Publicada no Diário Oficial da União, a nova legislação altera a Lei do Piso do Magistério (Lei nº 11.738/2008) e a Lei de Diretrizes e Bases da Educação Nacional (LDB), passando a considerar como professores da educação infantil os profissionais que exercem docência ou funções pedagógicas em creches e pré-escolas, desde que aprovados em concurso público, independentemente da nomenclatura do cargo.
Apesar do alcance nacional da norma, a lei não é autoaplicável e dependerá de regulamentação por estados e municípios, respeitando a autonomia dos sistemas de ensino. Ainda assim, gestores da Zona Sul indicam que a adequação já foi feita ao longo dos últimos anos.
Em Pelotas, o prefeito Fernando Marroni afirma que a nova lei não gera impacto no orçamento municipal, pois o enquadramento já está previsto na legislação local. A Lei Municipal nº 7.038/2022 estabelece o piso salarial nacional do magistério como vencimento básico dos servidores da rede pública e inclui os professores da educação infantil na carreira do magistério, com remuneração proporcional à carga horária, conforme a legislação federal.
O secretário de Educação de Piratini, Luís Fernando Torrescasana, esclarece que a inclusão no plano de carreira depende da função para a qual o servidor foi provido. Isto é, o ingresso na carreira de Magistério Público ocorre, exclusivamente, por meio de concurso público de provas e títulos para o cargo de professor(a), conforme a LDB.
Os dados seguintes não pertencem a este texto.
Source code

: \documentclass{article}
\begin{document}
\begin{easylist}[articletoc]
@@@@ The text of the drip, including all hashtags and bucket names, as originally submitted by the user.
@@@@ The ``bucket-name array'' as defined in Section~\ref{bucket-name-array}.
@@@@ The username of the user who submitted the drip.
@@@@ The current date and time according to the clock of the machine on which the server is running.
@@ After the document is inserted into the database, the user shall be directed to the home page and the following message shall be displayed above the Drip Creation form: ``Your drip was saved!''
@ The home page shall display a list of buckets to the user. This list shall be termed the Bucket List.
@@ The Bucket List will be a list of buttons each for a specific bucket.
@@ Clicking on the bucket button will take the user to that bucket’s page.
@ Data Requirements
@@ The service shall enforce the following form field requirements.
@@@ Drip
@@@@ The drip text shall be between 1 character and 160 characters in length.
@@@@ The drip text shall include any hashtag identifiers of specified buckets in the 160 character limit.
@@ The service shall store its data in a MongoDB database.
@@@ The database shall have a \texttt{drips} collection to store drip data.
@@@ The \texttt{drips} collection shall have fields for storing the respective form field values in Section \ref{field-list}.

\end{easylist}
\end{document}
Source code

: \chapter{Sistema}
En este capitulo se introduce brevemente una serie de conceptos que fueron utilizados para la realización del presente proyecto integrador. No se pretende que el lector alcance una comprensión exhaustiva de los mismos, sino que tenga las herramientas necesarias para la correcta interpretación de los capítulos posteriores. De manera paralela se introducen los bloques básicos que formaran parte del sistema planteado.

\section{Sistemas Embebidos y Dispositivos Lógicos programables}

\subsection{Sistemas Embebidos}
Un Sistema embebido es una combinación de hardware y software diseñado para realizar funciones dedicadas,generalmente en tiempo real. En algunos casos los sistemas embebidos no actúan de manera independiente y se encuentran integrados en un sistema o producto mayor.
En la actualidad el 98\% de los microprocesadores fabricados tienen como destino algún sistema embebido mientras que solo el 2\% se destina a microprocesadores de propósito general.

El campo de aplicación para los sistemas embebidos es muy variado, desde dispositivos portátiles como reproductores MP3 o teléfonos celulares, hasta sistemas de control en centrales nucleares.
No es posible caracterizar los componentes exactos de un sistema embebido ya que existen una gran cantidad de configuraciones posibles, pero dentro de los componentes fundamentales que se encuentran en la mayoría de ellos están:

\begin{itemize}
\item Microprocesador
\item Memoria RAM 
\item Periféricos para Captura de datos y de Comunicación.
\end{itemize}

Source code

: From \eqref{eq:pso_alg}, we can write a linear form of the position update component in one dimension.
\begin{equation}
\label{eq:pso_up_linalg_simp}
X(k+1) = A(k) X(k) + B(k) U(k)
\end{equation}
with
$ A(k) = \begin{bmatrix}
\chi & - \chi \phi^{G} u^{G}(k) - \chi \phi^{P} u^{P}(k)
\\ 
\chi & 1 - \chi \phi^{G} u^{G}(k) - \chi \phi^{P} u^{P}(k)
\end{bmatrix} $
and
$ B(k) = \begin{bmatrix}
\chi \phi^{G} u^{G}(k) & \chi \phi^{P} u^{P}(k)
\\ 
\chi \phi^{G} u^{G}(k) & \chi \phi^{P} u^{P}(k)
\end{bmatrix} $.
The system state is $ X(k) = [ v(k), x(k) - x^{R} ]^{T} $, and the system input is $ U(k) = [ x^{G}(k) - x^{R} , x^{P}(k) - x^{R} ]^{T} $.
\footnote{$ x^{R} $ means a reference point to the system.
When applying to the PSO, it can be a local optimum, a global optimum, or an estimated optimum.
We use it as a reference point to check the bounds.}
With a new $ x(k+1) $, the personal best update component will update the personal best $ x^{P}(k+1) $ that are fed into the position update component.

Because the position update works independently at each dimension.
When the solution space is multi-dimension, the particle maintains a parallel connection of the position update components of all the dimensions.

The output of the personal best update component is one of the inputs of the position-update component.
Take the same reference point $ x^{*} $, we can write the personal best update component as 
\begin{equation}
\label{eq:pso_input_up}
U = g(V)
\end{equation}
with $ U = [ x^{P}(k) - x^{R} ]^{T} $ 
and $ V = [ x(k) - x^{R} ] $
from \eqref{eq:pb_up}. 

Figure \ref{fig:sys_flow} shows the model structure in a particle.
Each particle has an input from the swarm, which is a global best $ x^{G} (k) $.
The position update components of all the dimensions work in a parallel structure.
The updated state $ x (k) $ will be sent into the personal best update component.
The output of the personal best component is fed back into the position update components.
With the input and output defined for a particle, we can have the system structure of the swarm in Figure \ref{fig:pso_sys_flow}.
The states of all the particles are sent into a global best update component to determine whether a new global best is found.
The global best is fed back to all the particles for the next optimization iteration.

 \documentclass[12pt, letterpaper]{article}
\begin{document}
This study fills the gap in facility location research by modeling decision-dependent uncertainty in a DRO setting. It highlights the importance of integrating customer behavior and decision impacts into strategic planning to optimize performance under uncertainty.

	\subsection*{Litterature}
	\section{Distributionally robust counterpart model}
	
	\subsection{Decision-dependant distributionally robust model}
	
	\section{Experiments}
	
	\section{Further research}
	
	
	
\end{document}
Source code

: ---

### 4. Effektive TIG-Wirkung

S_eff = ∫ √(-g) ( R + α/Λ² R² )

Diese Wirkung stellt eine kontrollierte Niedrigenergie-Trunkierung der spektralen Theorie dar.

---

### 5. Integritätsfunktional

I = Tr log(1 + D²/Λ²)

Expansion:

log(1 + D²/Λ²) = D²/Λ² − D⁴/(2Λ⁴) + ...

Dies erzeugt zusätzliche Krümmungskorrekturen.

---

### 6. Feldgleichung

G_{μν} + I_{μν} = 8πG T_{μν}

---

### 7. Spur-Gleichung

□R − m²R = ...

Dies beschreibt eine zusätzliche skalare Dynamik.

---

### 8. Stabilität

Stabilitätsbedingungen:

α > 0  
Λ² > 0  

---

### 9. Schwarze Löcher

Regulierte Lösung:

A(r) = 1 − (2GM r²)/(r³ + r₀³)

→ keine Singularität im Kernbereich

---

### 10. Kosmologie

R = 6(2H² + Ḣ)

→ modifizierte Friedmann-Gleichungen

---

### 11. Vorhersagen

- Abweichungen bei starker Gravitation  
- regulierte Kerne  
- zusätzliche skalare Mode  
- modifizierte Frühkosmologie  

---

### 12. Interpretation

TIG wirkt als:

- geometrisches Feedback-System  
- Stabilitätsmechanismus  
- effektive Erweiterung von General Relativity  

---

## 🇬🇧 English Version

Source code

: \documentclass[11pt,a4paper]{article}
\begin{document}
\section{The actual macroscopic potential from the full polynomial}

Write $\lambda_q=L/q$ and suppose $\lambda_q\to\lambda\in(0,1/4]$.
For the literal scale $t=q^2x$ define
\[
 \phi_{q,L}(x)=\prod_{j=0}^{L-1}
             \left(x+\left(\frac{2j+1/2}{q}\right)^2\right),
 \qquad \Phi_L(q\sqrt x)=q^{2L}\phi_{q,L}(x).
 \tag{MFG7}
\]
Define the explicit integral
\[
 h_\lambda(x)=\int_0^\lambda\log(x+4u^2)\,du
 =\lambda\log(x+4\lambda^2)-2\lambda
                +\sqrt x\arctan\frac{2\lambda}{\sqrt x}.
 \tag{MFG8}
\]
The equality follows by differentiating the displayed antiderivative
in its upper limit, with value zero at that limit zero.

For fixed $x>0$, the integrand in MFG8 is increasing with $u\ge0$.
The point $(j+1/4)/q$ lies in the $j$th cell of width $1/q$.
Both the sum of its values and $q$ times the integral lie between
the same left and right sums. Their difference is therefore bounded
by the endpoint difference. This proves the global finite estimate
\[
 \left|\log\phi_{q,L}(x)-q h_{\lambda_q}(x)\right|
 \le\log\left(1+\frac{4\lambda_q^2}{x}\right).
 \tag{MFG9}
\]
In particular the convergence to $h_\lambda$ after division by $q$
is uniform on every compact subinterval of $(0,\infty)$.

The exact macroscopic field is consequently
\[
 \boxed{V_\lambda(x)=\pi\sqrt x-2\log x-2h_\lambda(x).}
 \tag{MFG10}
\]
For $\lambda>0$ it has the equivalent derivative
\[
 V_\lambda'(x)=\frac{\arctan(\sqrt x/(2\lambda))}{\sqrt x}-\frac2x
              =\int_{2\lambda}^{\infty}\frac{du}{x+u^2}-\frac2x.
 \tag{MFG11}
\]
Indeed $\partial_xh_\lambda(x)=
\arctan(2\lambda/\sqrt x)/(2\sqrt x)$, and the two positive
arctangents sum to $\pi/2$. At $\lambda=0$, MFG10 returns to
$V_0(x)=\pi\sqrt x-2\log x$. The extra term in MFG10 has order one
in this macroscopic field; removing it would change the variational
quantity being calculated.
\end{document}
Segundo ele, os auxiliares que, à época da nomeação a qual foram providos, não estavam enquadrados no plano de carreira, mas atuavam como regentes de classe ou seja, responsáveis por uma turma, prevalece a natureza do cargo, não existindo equivalência em razão da formação exigida.
“Importante salientar que é necessário analisar caso a caso, individualmente, tendo por base os Planos Municipais de Cargos e Carreiras, evidenciando a realidade de cada Município”, destaca.
A Prefeitura de Arroio do Padre também informa que já cumpre a legislação. Em nota, a administração esclarece que o Plano de Carreira do Magistério Público Municipal, instituído pela Lei 962/2009, prevê professores habilitados para atuar tanto em creche quanto em pré-escola. Os concursos públicos exigem formação superior em licenciatura plena específica para a educação infantil, conforme normas do Conselho Municipal de Educação.
Santa Vitória do Palmar e Morro Redondo seguem a mesma linha. As prefeituras dos dois municípios afirmam que os profissionais da educação infantil já integram a carreira do magistério e possuem formação pedagógica, o que afasta qualquer impacto adicional nos cofres públicos com a nova legislação federal.
Embora a sanção da lei represente um avanço simbólico e jurídico para a valorização da educação infantil ao nível nacional, na prática, a Zona Sul já vinha adotando o enquadramento previsto, e que agora é lei.